La pluma y la guitarra se fundieron, pulsándola con similar arrojo. Vinicius la vistió de poesía y desde entonces ha marchado ataviada con un vestido rojo y sin recado. Carlos Jobim le infundió el ritmo melodioso que la envuelve y la cadencia morosa que la abraza.
Con la mirada fija en el torso de aquella amazona que marchaba confiada, los parroquianos de la zona, paseantes de la bahía y unos cuantos forasteros, conocieron su identidad y su alborozo. Surgió así La chica de Ipanema.
Alta, esbelta y tostada por el sol, Vinicius —el poeta— la dibujó con tinta y papel en tres que cuatro versos:
Mira qué cosa más linda, más llena de gracia
Es esa muchacha, que viene y que pasa
Con su balanceo, camino del mar...
Tom Jobim, con el rasgueo de la guitarra, la condescendencia de las cuerdas, un aire leve y sostenido, la arropó con vastedad.
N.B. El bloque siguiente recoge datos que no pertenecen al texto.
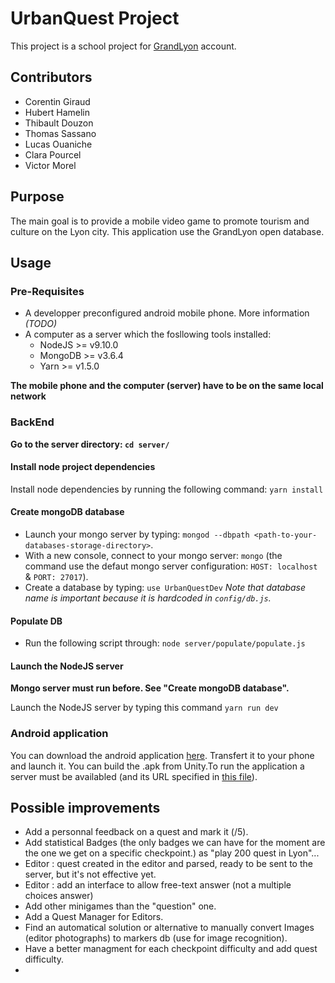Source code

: # UrbanQuest Project

This project is a school project for [GrandLyon](https://www.grandlyon.com/) account.

## Contributors

- Corentin Giraud
- Hubert Hamelin
- Thibault Douzon
- Thomas Sassano
- Lucas Ouaniche
- Clara Pourcel
- Victor Morel

## Purpose

The main goal is to provide a mobile video game to promote tourism and culture on the Lyon city. This application use the GrandLyon open database.

## Usage

### Pre-Requisites

- A developper preconfigured android mobile phone. More information _(TODO)_
- A computer as a server which the fosllowing tools installed:
    - NodeJS >= v9.10.0
    - MongoDB >= v3.6.4
    - Yarn >= v1.5.0

**The mobile phone and the computer (server) have to be on the same local network**

### BackEnd

**Go to the server directory: `cd server/`**

#### Install node project dependencies
Install node dependencies by running the following command: `yarn install`

#### Create mongoDB database
- Launch your mongo server by typing: `mongod --dbpath <path-to-your-databases-storage-directory>`.
- With a new console, connect to your mongo server: `mongo` (the command use the defaut mongo server configuration: `HOST: localhost` & `PORT: 27017`).
- Create a database by typing: `use UrbanQuestDev` _Note that database name is important because it is hardcoded in `config/db.js`._

#### Populate DB

- Run the following script through: `node server/populate/populate.js`

#### Launch the NodeJS server
**Mongo server must run before. See "Create mongoDB database".**

Launch the NodeJS server by typing this command `yarn run dev`

### Android application

You can download the android application [here](https://github.com/TeamBurtonPain/UrbanQuest/blob/master/UrbanQuest.apk). Transfert it to your phone and launch it.
You can build the .apk from Unity.To run the application a server must be availabled (and its URL specified in [this file](https://github.com/TeamBurtonPain/UrbanQuest/blob/master/CityQuest/Assets/Scripts/Service/HTTPHelper.cs)).


## Possible improvements
- Add a personnal feedback on a quest and mark it (/5).
- Add statistical Badges (the only badges we can have for the moment are the one we get on a specific checkpoint.) as "play 200 quest in Lyon"...
- Editor : quest created in the editor and parsed, ready to be sent to the server, but it's not effective yet.
- Editor : add an interface to allow free-text answer (not a multiple choices answer)
- Add other minigames than the "question" one.
- Add a Quest Manager for Editors.
- Find an automatical solution or alternative to manually convert Images (editor photographs) to markers db (use for image recognition).
- Have a better managment for each checkpoint difficulty and add quest difficulty.
- 
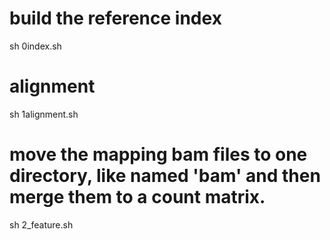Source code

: # build the reference index
sh 0index.sh
# alignment
sh 1alignment.sh 
# move the mapping bam files to one directory, like named 'bam' and then merge  them to a count matrix.
sh 2_feature.sh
La canción dio vueltas al mundo:
Niña del cuerpo dorado, del sol de Ipanema
Con su balanceo, es todo un poema
La chica más linda que he visto pasar.
Ni las nubes ni el viento, ni las horas ignotas pudieron ya ignorarla.
Río de Janeiro, toda, fue inundada con el ritmo, la armonía y los acordes obsecuentes. Se tornó otra, con ella.
El Corcovado, que ampara la ciudad y vigila la bahía benevolente, desde su elevación, condescendía con aquel armonioso romancero.